How to work on yourself
It is unusual for most people to change radically for the better with age in terms of character and personality, because it requires very serious efforts, strong willpower and motivation, says psychiatrist and psychotherapist Alexei Vilkov. Most people don't have such resources. Most often, according to the psychiatrist, character traits, habits and lifestyle either remain the same as they were, or worsen. Therefore, the spouses, complaining that they went to the registry office with a completely different person, are partly right. Wormholes, which were not very pronounced in their youth, gradually attract attention.
The psychiatrist notes that many family people over the years also restrain themselves less at home, so their negative traits become more noticeable. So it seems that the partner has changed for the worse, although in fact he is the same as he was. It's just that now he has no restraining factors: the desire and resources to work on himself, to curb some negative reactions.

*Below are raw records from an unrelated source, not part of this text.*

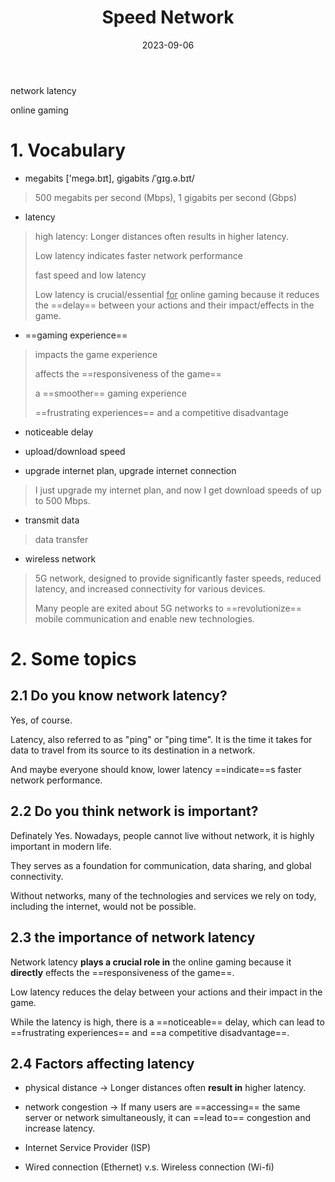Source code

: ﻿---
lang: zh-CN
title: Speed Network
description:
article: false
date: 2023-09-06
---

network latency 

online gaming

# 1. Vocabulary

- megabits ['meɡə.bɪt], gigabits /ˈɡɪɡ.ə.bɪt/
> 500 megabits per second (Mbps), 1 gigabits per second (Gbps)

- latency
> high latency: Longer distances often results in higher latency.
> 
> Low latency indicates faster network performance
>
> fast speed and low latency
>
> Low latency is crucial/essential <u>for</u> online gaming because it reduces the ==delay== between your actions and their impact/effects in the game.
> 

- ==gaming experience==
> impacts the game experience
> 
> affects the ==responsiveness of the game==
>
> a ==smoother== gaming experience
>
> ==frustrating experiences== and a competitive disadvantage

- noticeable delay

- upload/download speed

- upgrade internet plan, upgrade internet connection
> I just upgrade my internet plan, and now I get download speeds of up to 500 Mbps.

- transmit data
> data transfer

- wireless network
> 5G network, designed to provide significantly faster speeds, reduced latency, and increased connectivity for various devices.
>
> Many people are exited about 5G networks to ==revolutionize== mobile communication and enable new technologies.


# 2. Some topics

## 2.1 Do you know network latency?

Yes, of course.

Latency, also referred to as "ping" or "ping time". It is the time it takes for data to travel from its source to its destination in a network. 

And maybe everyone should know, lower latency ==indicate==s faster network performance.

## 2.2 Do you think network is important?

Definately Yes. Nowadays, people cannot live without network, it is highly important in modern life.

They serves as a foundation for communication, data sharing, and global connectivity.

Without networks, many of the technologies and services we rely on tody, including the internet, would not be possible.

## 2.3 the importance of network latency

Network latency **plays a crucial role in** the online gaming because it **directly** effects the ==responsiveness of the game==.

Low latency reduces the delay between your actions and their impact in the game. 

While the latency is high, there is a ==noticeable== delay, which can lead to ==frustrating experiences== and ==a competitive disadvantage==.

## 2.4 Factors affecting latency

- physical distance -> Longer distances often **result in** higher latency.

- network congestion -> If many users are ==accessing== the same server or network simultaneously, it can ==lead to== congestion and increase latency.

- Internet Service Provider (ISP)

- Wired connection (Ethernet) v.s. Wireless connection (Wi-fi)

— At the first stage of a relationship, people try to present themselves in a more favorable light, hide and even hide their shortcomings, show only positive sides, try to be better, pave the way for this, — says the psychiatrist. — But gradually in marriage this fuse and motivation decreases.
If the partners do not work on the relationship, do not care about their joint well-being, then the disadvantages appear more often and worsen the quality of the relationship, up to the threat of separation.
Alexey Vilkov advises spouses to work on themselves and on relationships — then crises can be overcome. It is important for spouses to demonstrate their positive qualities more often and notice the good in their partners.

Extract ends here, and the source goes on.